You look around, and there is the third creature (you had forgotten about that one) moving away from you with a little icicle in his flipper. The pinch didn't hurt much, just like a play nip from a friend, but it did leave a little hole in your flipper. You aren't bleeding.
Having pinched you, they seem satisfied and retreat a few steps. Again they watch you and you watch them. The one shedding the little yellow piece of fur sheds it again, and plays with it, while the pinching one plays with the little icicle. Eventually they lose interest and return to their small orange floe, which miraculously flies off to the big orange and yellow berg. The berg has never stopped its rumbling. As soon as the little flying floe has disappeared on top, the rumbling gets louder and the apparition begins to move away. It destroys floes and terrifies some Adelies for a few seconds, but otherwise seems to do no further harm. Before it is lost in the mist, you go back to some serious napping. The next day you and your friends tell other seals about what happened, but of course they think you made the whole thing up. If it wasn't for that tiny little hole in the edge of one of your flippers, you wouldn't believe it yourself.
The word "anthropomorphic" means human shaped. "Anthropomorphism" means attributing human consciousness, form, motives and emotions to non-humans. Donald Duck is a good example of anthropomorphism.
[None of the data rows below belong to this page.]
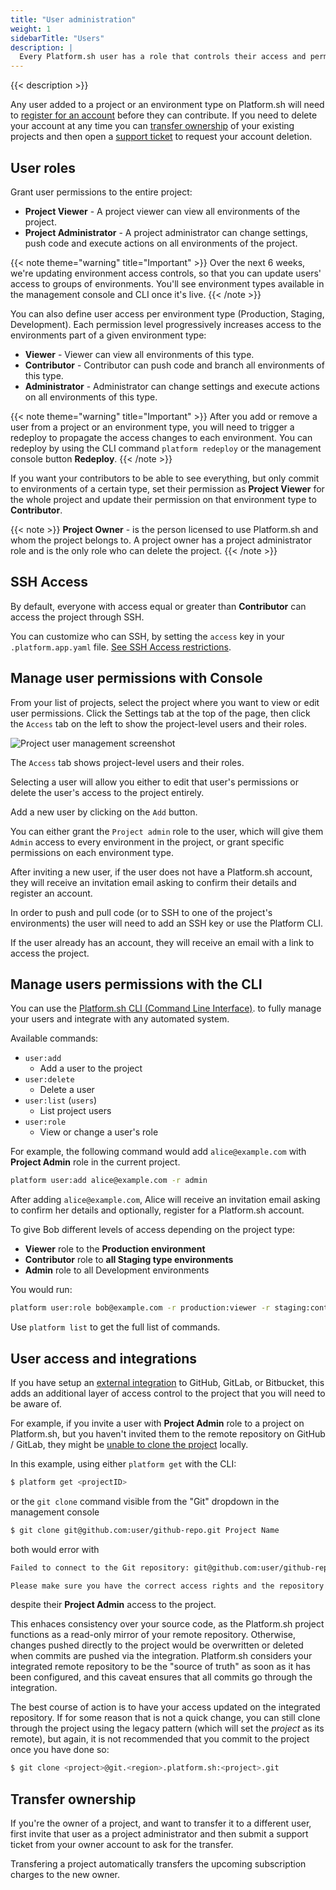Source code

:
 ```yaml
---
title: "User administration"
weight: 1
sidebarTitle: "Users"
description: |
  Every Platform.sh user has a role that controls their access and permission levels. Different roles allow different levels of access to your applications, environments and projects. You can manage how users interact with your project and environments at Platform.sh
---
```


{{< description >}}

Any user added to a project or an environment type on Platform.sh will need to [register for an account](https://auth.api.platform.sh/register) before they can contribute. If you need to delete your account at any time you can [transfer ownership](/administration/users.md#transfer-ownership) of your existing projects and then open a [support ticket](/development/troubleshoot.md#deleting-your-platformsh-account) to request your account deletion.  

## User roles


Grant user permissions to the entire project:

* **Project Viewer** - A project viewer can view all environments of the project.
* **Project Administrator** - A project administrator can change settings, push code and execute actions on all environments of the project.

{{< note theme="warning" title="Important" >}}
Over the next 6 weeks, we're updating environment access controls, so that you can update users' access to groups of environments. You'll see environment types available in the management console and CLI once it's live. 
{{< /note >}}

You can also define user access per environment type (Production, Staging, Development). Each permission level progressively increases access to the environments part of a given environment type:

* **Viewer** - Viewer can view all environments of this type.
* **Contributor** - Contributor can push code and branch all environments of this type.
* **Administrator** - Administrator can change settings and execute actions on all environments of this type.


{{< note theme="warning" title="Important" >}}
After you add or remove a user from a project or an environment type, you will need to trigger a redeploy to propagate the access changes to each environment.
You can redeploy by using the CLI command `platform redeploy` or the management console button **Redeploy**. 
{{< /note >}}

If you want your contributors to be able to see everything, but only commit to environments of a certain type, set their permission as **Project Viewer** for the whole project and update their permission on that environment type to **Contributor**.

{{< note >}}
**Project Owner** - is the person licensed to use Platform.sh and whom the project belongs to. A project owner has a project administrator role and is the only role who can delete the project.
{{< /note >}}


## SSH Access

By default, everyone with access equal or greater than **Contributor** can access the project through SSH. 

You can customize who can SSH, by setting the `access` key in your `.platform.app.yaml` file. [See SSH Access restrictions](/configuration/app/access.md).

## Manage user permissions with Console

From your list of projects, select the project where you want to view or edit user permissions. Click the Settings tab at the top of the page, then click the `Access` tab on the left to show the project-level users and their roles.

![Project user management screenshot](/images/management-console/settings-project-access.png)

The `Access` tab shows project-level users and their roles.

Selecting a user will allow you either to edit that user's permissions or delete the user's access to the project entirely.

Add a new user by clicking on the `Add` button.

You can either grant the `Project admin` role to the user, which will give them `Admin` access to every environment in the project, or grant specific permissions on each environment type.

After inviting a new user, if the user does not have a Platform.sh account, they will receive an invitation email asking to confirm their details and register an account.

In order to push and pull code (or to SSH to one of the project's environments) the user will need to add an SSH key or use the Platform CLI.

If the user already has an account, they will receive an email with a link to access the project.

## Manage users permissions with the CLI

You can use the [Platform.sh CLI (Command Line Interface)](/development/cli/_index.md). to fully manage your users and integrate with any automated system.

Available commands:

* `user:add`
  * Add a user to the project
* `user:delete`
  * Delete a user
* `user:list` (`users`)
  * List project users
* `user:role`
  * View or change a user's role

For example, the following command would add `alice@example.com` with **Project Admin** role in the current project.

```bash
platform user:add alice@example.com -r admin
```

After adding `alice@example.com`, Alice will receive an invitation email asking to confirm her details and optionally, register for a Platform.sh account.

To give Bob different levels of access depending on the project type: 
-  **Viewer** role to the **Production environment**
-  **Contributor** role to **all Staging type environments**
-  **Admin** role to all Development environments

You would run:

```bash
platform user:role bob@example.com -r production:viewer -r staging:contributor -r development:admin
```

Use `platform list` to get the full list of commands.

## User access and integrations

If you have setup an [external integration](/integrations/source/_index.md) to GitHub, GitLab, or Bitbucket, this adds an additional layer of access control to the project that you will need to be aware of.

For example, if you invite a user with **Project Admin** role to a project on Platform.sh, but you haven't invited them to the remote repository on GitHub / GitLab, they might be [unable to clone the project](/administration/web/_index.md#git) locally.

In this example, using either `platform get` with the CLI:

```bash
$ platform get <projectID>

```

or the `git clone` command visible from the "Git" dropdown in the management console

```bash
$ git clone git@github.com:user/github-repo.git Project Name
```

both would error with

```bash
Failed to connect to the Git repository: git@github.com:user/github-repo.git

Please make sure you have the correct access rights and the repository exists.
```

despite their **Project Admin** access to the project.

This enhaces consistency over your source code, as the Platform.sh project functions as a read-only mirror of your remote repository. Otherwise, changes pushed directly to the project would be overwritten or deleted when commits are pushed via the integration. Platform.sh considers your integrated remote repository to be the "source of truth" as soon as it has been configured, and this caveat ensures that all commits go through the integration.

The best course of action is to have your access updated on the integrated repository. If for some reason that is not a quick change, you can still clone through the project using the legacy pattern (which will set the *project* as its remote), but again, it is not recommended that you commit to the project once you have done so:

```bash
$ git clone <project>@git.<region>.platform.sh:<project>.git
```

## Transfer ownership

If you're the owner of a project, and want to transfer it to a different user, first invite that user as a project administrator and then submit a support ticket from your owner account to ask for the transfer.

Transfering a project automatically transfers the upcoming subscription charges to the new owner.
It is easy for me to do, but anthropomorphism is not the same thing as science. Like stories of UFOs and medical examinations by aliens, what animals feel or perceive is usually not measurable or repeatable. This is not to say that animals don't have feelings or can't think. I am personally convinced that seals, pigs, dogs, and whales are conscious beings, though not capable of complicated or predictive thinking. I do not think they are metacognitive, meaning I don't think they can think about thinking as we sometimes do. But that belief is based solely on my own observation, and others would disagree. What is true for me might not be true for others.
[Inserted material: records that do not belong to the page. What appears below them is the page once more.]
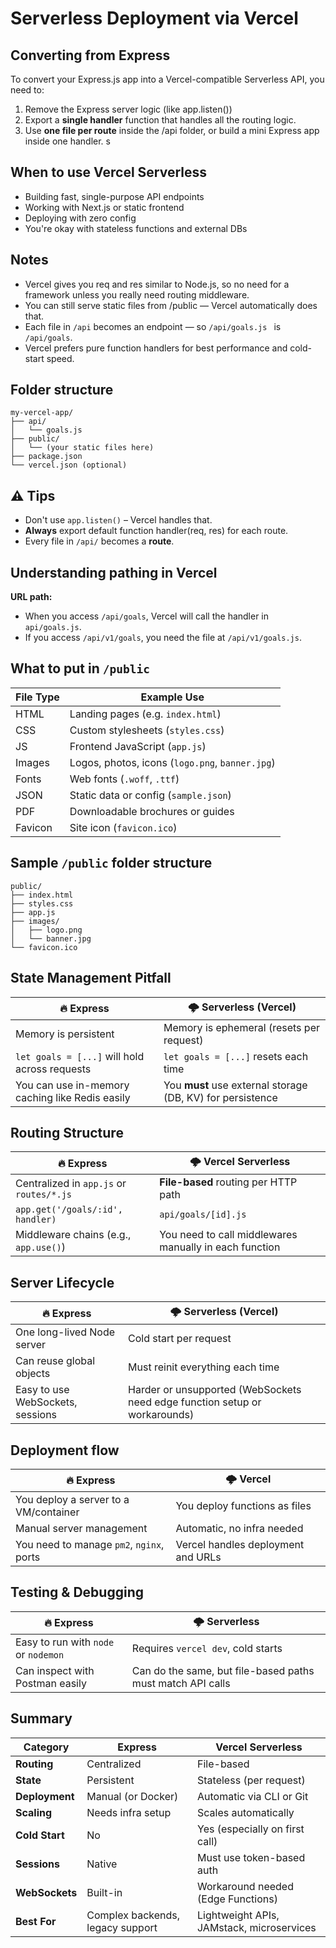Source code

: # Serverless Deployment via Vercel

## Converting from Express
To convert your Express.js app into a Vercel-compatible Serverless API, you need to:
1. Remove the Express server logic (like app.listen())
2. Export a **single handler** function that handles all the routing logic.
3. Use **one file per route** inside the /api folder, or build a mini Express app inside one handler.
s

## When to use Vercel Serverless
- Building fast, single-purpose API endpoints
- Working with Next.js or static frontend
- Deploying with zero config
- You're okay with stateless functions and external DBs

## Notes
- Vercel gives you req and res similar to Node.js, so no need for a framework unless you really need routing middleware.
- You can still serve static files from /public — Vercel automatically does that.
- Each file in `/api` becomes an endpoint — so `/api/goals.js ` is `/api/goals`.
- Vercel prefers pure function handlers for best performance and cold-start speed.

## Folder structure
```
my-vercel-app/
├── api/
│   └── goals.js
├── public/
│   └── (your static files here)
├── package.json
└── vercel.json (optional)
```

## ⚠️ Tips
- Don't use `app.listen()` – Vercel handles that.
- **Always** export default function handler(req, res) for each route.
- Every file in `/api/` becomes a **route**.

## Understanding pathing in Vercel
**URL path:**
- When you access `/api/goals`, Vercel will call the handler in `api/goals.js`.
- If you access `/api/v1/goals`, you need the file at `/api/v1/goals.js`.

## What to put in `/public`

| File Type | Example Use                                     |
| --------- | ----------------------------------------------- |
| HTML      | Landing pages (e.g. `index.html`)               |
| CSS       | Custom stylesheets (`styles.css`)               |
| JS        | Frontend JavaScript (`app.js`)                  |
| Images    | Logos, photos, icons (`logo.png`, `banner.jpg`) |
| Fonts     | Web fonts (`.woff`, `.ttf`)                     |
| JSON      | Static data or config (`sample.json`)           |
| PDF       | Downloadable brochures or guides                |
| Favicon   | Site icon (`favicon.ico`)                       |

## Sample `/public` folder structure
```pgsql
public/
├── index.html
├── styles.css
├── app.js
├── images/
│   ├── logo.png
│   └── banner.jpg
└── favicon.ico
```

## State Management Pitfall
| 🔥 Express                                      | 🌩️ Serverless (Vercel)                                    |
| ----------------------------------------------- | ---------------------------------------------------------- |
| Memory is persistent                            | Memory is ephemeral (resets per request)                   |
| `let goals = [...]` will hold across requests   | `let goals = [...]` resets each time                       |
| You can use in-memory caching like Redis easily | You **must** use external storage (DB, KV) for persistence |

## Routing Structure
| 🔥 Express                               | 🌩️ Vercel Serverless                                  |
| ---------------------------------------- | ------------------------------------------------------ |
| Centralized in `app.js` or `routes/*.js` | **File-based** routing per HTTP path                   |
| `app.get('/goals/:id', handler)`         | `api/goals/[id].js`                                    |
| Middleware chains (e.g., `app.use()`)    | You need to call middlewares manually in each function |

## Server Lifecycle
| 🔥 Express                       | 🌩️ Serverless (Vercel)                                                    |
| -------------------------------- | -------------------------------------------------------------------------- |
| One long-lived Node server       | Cold start per request                                                     |
| Can reuse global objects         | Must reinit everything each time                                           |
| Easy to use WebSockets, sessions | Harder or unsupported (WebSockets need edge function setup or workarounds) |

## Deployment flow
| 🔥 Express                               | 🌩️ Vercel                         |
| ---------------------------------------- | ---------------------------------- |
| You deploy a server to a VM/container    | You deploy functions as files      |
| Manual server management                 | Automatic, no infra needed         |
| You need to manage `pm2`, `nginx`, ports | Vercel handles deployment and URLs |

## Testing & Debugging
| 🔥 Express                           | 🌩️ Serverless                                             |
| ------------------------------------ | ---------------------------------------------------------- |
| Easy to run with `node` or `nodemon` | Requires `vercel dev`, cold starts                         |
| Can inspect with Postman easily      | Can do the same, but file-based paths must match API calls |

## Summary 
| Category       | Express                          | Vercel Serverless                         |
| -------------- | -------------------------------- | ----------------------------------------- |
| **Routing**    | Centralized                      | File-based                                |
| **State**      | Persistent                       | Stateless (per request)                   |
| **Deployment** | Manual (or Docker)               | Automatic via CLI or Git                  |
| **Scaling**    | Needs infra setup                | Scales automatically                      |
| **Cold Start** | No                               | Yes (especially on first call)            |
| **Sessions**   | Native                           | Must use token-based auth                 |
| **WebSockets** | Built-in                         | Workaround needed (Edge Functions)        |
| **Best For**   | Complex backends, legacy support | Lightweight APIs, JAMstack, microservices |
DNA analysis and population estimating, if done carefully, are measurable and repeatable. Anyone who did the same observations in the same way would come up with the same results. True and false would be the same for all.
Please forgive me my occasional anthropomorphism. I'll replay the whole encounter from the scientist's point of view tomorrow. I know about it because I was the alien being making the flashes.